This is adapted from the story The Last Illusion. It’s the story of a private detective Harry D’Amour (Scott Bakula) who gets drageed into the middle of a battle between two magicians called a Swann (Kevin J. O’Connor) and Nix (Daniel von Bargen) and when I say magicians I mean in the casting spells and calling up demons kind. Nix taught Swann magic and gave him some of his power but Swann realised how evil Nix is and decided he had to stop him so with few friends he binds him with a magic iron mask then they bury him deep in the ground.
Nix won’t stay buried thank to the efforts of one of his loyal followers Butterfield (Barry Del Sherman) who has an undead skinhead with shark’s teeth helping him. Thirteen years have passed while Butterfield taught the himself the skills to resurrect his master. D’ Amour gets involved when he accidentally comes across Butterfield torturing and murdering one the people who helped Swann. Swann is now a very rich famous illusionist with a Criss-Angel-style show. Swann’s wife Dorothea (Famke Jansen) is worried when she reads of the man’s death and hires D’Amour to watch her husband but that job doesn’t last long when Swann appears to be killed in an accident on stage the next night. When D’Amour tries to investigate he comes up against the problem that no-one will tell him anything about Nix so he goes to the Magic Castle, the not very subtle illusionist club-house. There he finds out about Nix and his relationship to Swann
D’Amour discovers that what everyone thought they saw is another illusion and Swann is alive and faked his death trying to protect Dorothea from Nix’s vengeance. This is futile because Nix knows the truth and Butterfield has kidnapped Dorothea as a gift to Nix on his resurrection from the grave forcing, Swann and D’Amour to confront him for the last time.
This film is expanded quite a lot from the short story and Nix is a really great character. The special effects have not dated very well but the rest of the story is good enough to forgive them
This film has grown to be one my favourite films and that is thanks to fantastic performances from Virginia Masden and Tony Todd, the score by Philip Glass and Bernard Rose’s direction that all make the film the hits well above the level of many other horror stories.
Helen Lyle is a graduate student who working on a PhD thesis with her friend Bernadette. Their subject is urban legends and they record a first year student telling a story about the Candyman – if you say his name into a mirror five times he appears and with his hook for a hand he rips you open. One of the cleaners hears it and gets her friend to tell Helen what she knows about Candyman. There was a woman called Ruthie Jean who was murdered in her apartment in Cabrini Green Projects by a killer who came through the walls but the locals all say it was the Candyman.

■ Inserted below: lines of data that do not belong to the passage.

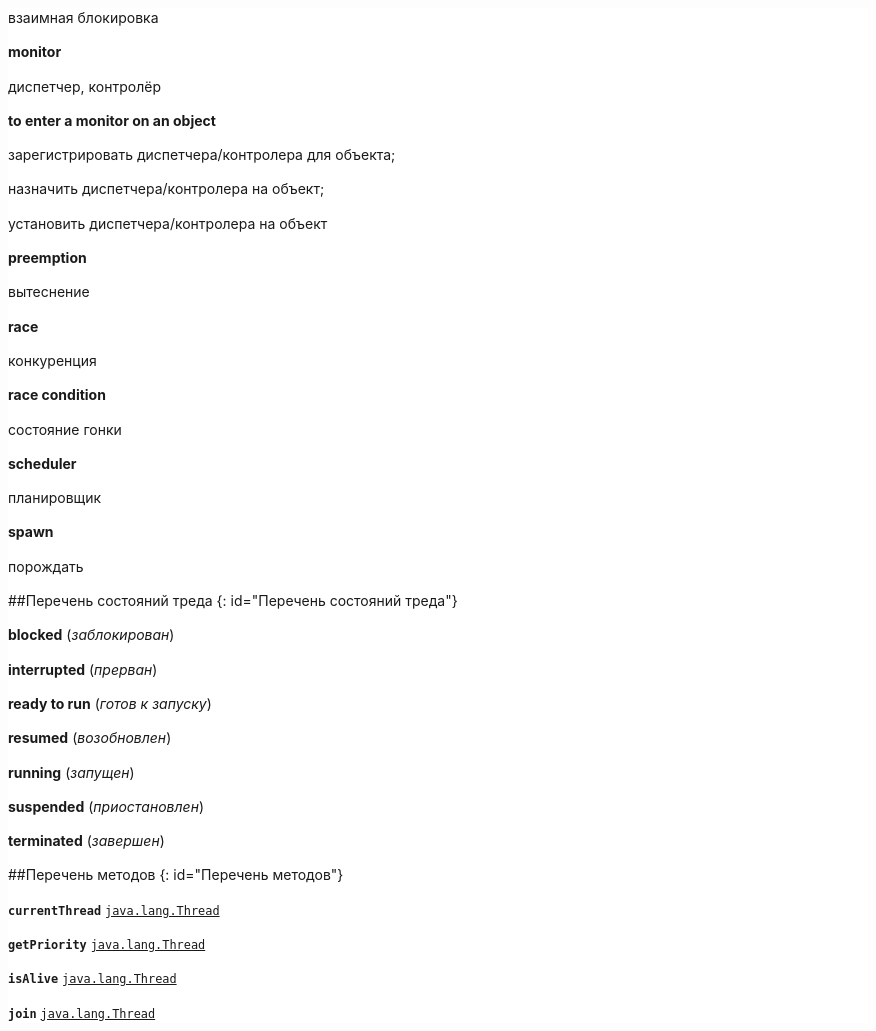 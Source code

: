 взаимная блокировка

**monitor**

диспетчер, контролёр

**to enter a monitor on an object**

зарегистрировать диспетчера/контролера для объекта;

назначить диспетчера/контролера на объект;

установить диспетчера/контролера на объект

**preemption**

вытеснение

**race**

конкуренция

**race condition**

состояние гонки

**scheduler**

планировщик

**spawn**

порождать

##Перечень состояний треда
{: id="Перечень состояний треда"}

**blocked** (*заблокирован*)

**interrupted** (*прерван*)

**ready to run** (*готов к запуску*)

**resumed** (*возобновлен*)

**running** (*запущен*)

**suspended** (*приостановлен*)

**terminated** (*завершен*)

##Перечень методов
{: id="Перечень методов"}

**`currentThread`** [`java.lang.Thread`](https://docs.oracle.com/javase/8/docs/api/java/lang/Thread.html#currentThread--)

**`getPriority`** [`java.lang.Thread`](https://docs.oracle.com/javase/8/docs/api/java/lang/Thread.html#getPriority--)

**`isAlive`** [`java.lang.Thread`](https://docs.oracle.com/javase/8/docs/api/java/lang/Thread.html#isAlive--)

**`join`** [`java.lang.Thread`](https://docs.oracle.com/javase/8/docs/api/java/lang/Thread.html#join--)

Helen manages to work out how the killer got into Ruthie Jean’s apartment and she goes to Cabrini Green with a terrified Bernadette to check it out. Cabrini Green looks like a genuinely dangerous place to visit but an even worse hell to live in. The local gangs mistake them for cops which has the benefit of making sure they are left alone to explore. In Ruthie Jean’s apartment Helen finds out that’s she’s right and the killer came through the bathroom wall through a medicine cabinet connected to the empty apartment next door.
Helen and Bernadette meet one of the locals Anne-Marie who is a single mother with a baby and a huge Rottweiler. Helen comes back to Cabrini Green alone to visit Anne-Marie but she’s out so she asks a boy called Jake about the Candyman. Jake shows her a disgusting public toilet where a young boy was killed. Helen goes inside to take pictures and is attacked by a thug carrying a hook who has his gang with him. The police response to Helen’s attack is to sweep the block which contrasts starkly with the lack of response to Ruthie Jean’s murder but the cop says it’s Helen’s willingness to testify that makes the difference.
Once Helen has recovered and is feeling good about putting the thug in jail she gets a visit from the real Candyman, the vengeful spirit of a murdered artist who exists on the stories told about him “I am the whisper in the classroom, the writing on the wall,” Candyman’s existence is threatened because Helen has damaged their faith in him and now he must take terrible action to resurrect his legend. Candyman wants Helen to choose to be his victim and promises that she too will live on in legend. Helen doesn’t accept his offer and isn’t even sure he’s real.
Helen wakes as if from a dream but what she wakes up to is a nightmare: lying on a kitchen floor covered in blood with a beheaded dog next to her and the sound of a desperate woman screaming for help. She is in Anne-Marie’s apartment next to her dead dog and the baby is missing from his bloody cot. Helen is arrested and quickly discovers that the police are much less pleasant to a suspected child killer than to a mugging victim. She gets released because there’s no trace of the baby yet.
Helen’s freedom doesn’t last long because when Candyman kills Bernadette in front of her and she tries to tell the police who did it she gets admitted to a psychiatric hospital. After a couple more appearances Candyman has left Helen nothing except him and she accepts his deal in exchange for freeing the baby. Candyman betrays her and she dies rescuing the baby from the flames of a bonfire. Her heroism has made her a legend just as Candyman promised and her unfaithful husband gets his comeuppance at the end.